Exercise details
Repeat the listing that follows exactly. Pictures are not part of the copy.

Supplied entries
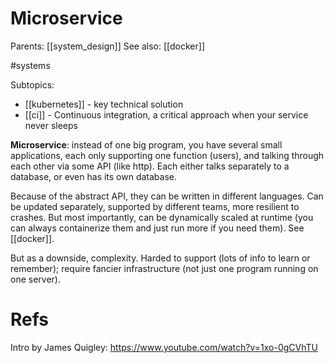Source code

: # Microservice

Parents: [[system_design]]
See also: [[docker]]

#systems

Subtopics:
* [[kubernetes]] - key technical solution
* [[ci]] - Continuous integration, a critical approach when your service never sleeps


**Microservice**: instead of one big program, you have several small applications, each only supporting one function (users), and talking through each other via some API (like http). Each either talks separately to a database, or even has its own database.

Because of the abstract API, they can be written in different languages. Can be updated separately, supported by different teams, more resilient to crashes. But most importantly, can be dynamically scaled at runtime (you can always containerize them and just run more if you need them). See [[docker]].

But as a downside, complexity. Harded to support (lots of info to learn or remember); require fancier infrastructure (not just one program running on one server).

# Refs

Intro by James Quigley: https://www.youtube.com/watch?v=1xo-0gCVhTU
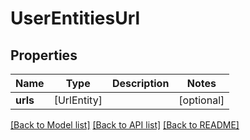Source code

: # UserEntitiesUrl

## Properties
Name | Type | Description | Notes
------------ | ------------- | ------------- | -------------
**urls** | [UrlEntity] |  | [optional] 

[[Back to Model list]](../README.md#documentation-for-models) [[Back to API list]](../README.md#documentation-for-api-endpoints) [[Back to README]](../README.md)


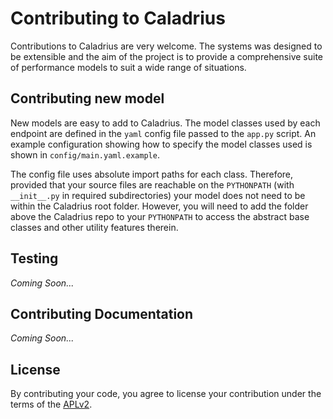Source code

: # Contributing to Caladrius

Contributions to Caladrius are very welcome. The systems was designed to be
extensible and the aim of the project is to provide a comprehensive suite of
performance models to suit a wide range of situations.

## Contributing new model

New models are easy to add to Caladrius. The model classes used by each
endpoint are defined in the `yaml` config file passed to the `app.py` script.
An example configuration showing how to specify the model classes used is shown
in `config/main.yaml.example`.

The config file uses absolute import paths for each class. Therefore, provided
that your source files are reachable on the `PYTHONPATH` (with `__init__.py` in
required subdirectories) your model does not need to be within the Caladrius
root folder. However, you will need to add the folder above the Caladrius repo
to your `PYTHONPATH` to access the abstract base classes and other utility
features therein.

## Testing

_Coming Soon..._

## Contributing Documentation

_Coming Soon..._

## License

By contributing your code, you agree to license your contribution under the
terms of the [APLv2](LICENSE).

Task response
Source code

: # Microservice

Parents: [[system_design]]
See also: [[docker]]

#systems

Subtopics:
* [[kubernetes]] - key technical solution
* [[ci]] - Continuous integration, a critical approach when your service never sleeps


**Microservice**: instead of one big program, you have several small applications, each only supporting one function (users), and talking through each other via some API (like http). Each either talks separately to a database, or even has its own database.

Because of the abstract API, they can be written in different languages. Can be updated separately, supported by different teams, more resilient to crashes. But most importantly, can be dynamically scaled at runtime (you can always containerize them and just run more if you need them). See [[docker]].

But as a downside, complexity. Harded to support (lots of info to learn or remember); require fancier infrastructure (not just one program running on one server).

# Refs

Intro by James Quigley: https://www.youtube.com/watch?v=1xo-0gCVhTU
Source code

: # UserEntitiesUrl

## Properties
Name | Type | Description | Notes
------------ | ------------- | ------------- | -------------
**urls** | [UrlEntity] |  | [optional] 

[[Back to Model list]](../README.md#documentation-for-models) [[Back to API list]](../README.md#documentation-for-api-endpoints) [[Back to README]](../README.md)


Source code

: # Contributing to Caladrius

Contributions to Caladrius are very welcome. The systems was designed to be
extensible and the aim of the project is to provide a comprehensive suite of
performance models to suit a wide range of situations.

## Contributing new model

New models are easy to add to Caladrius. The model classes used by each
endpoint are defined in the `yaml` config file passed to the `app.py` script.
An example configuration showing how to specify the model classes used is shown
in `config/main.yaml.example`.

The config file uses absolute import paths for each class. Therefore, provided
that your source files are reachable on the `PYTHONPATH` (with `__init__.py` in
required subdirectories) your model does not need to be within the Caladrius
root folder. However, you will need to add the folder above the Caladrius repo
to your `PYTHONPATH` to access the abstract base classes and other utility
features therein.

## Testing

_Coming Soon..._

## Contributing Documentation

_Coming Soon..._

## License

By contributing your code, you agree to license your contribution under the
terms of the [APLv2](LICENSE).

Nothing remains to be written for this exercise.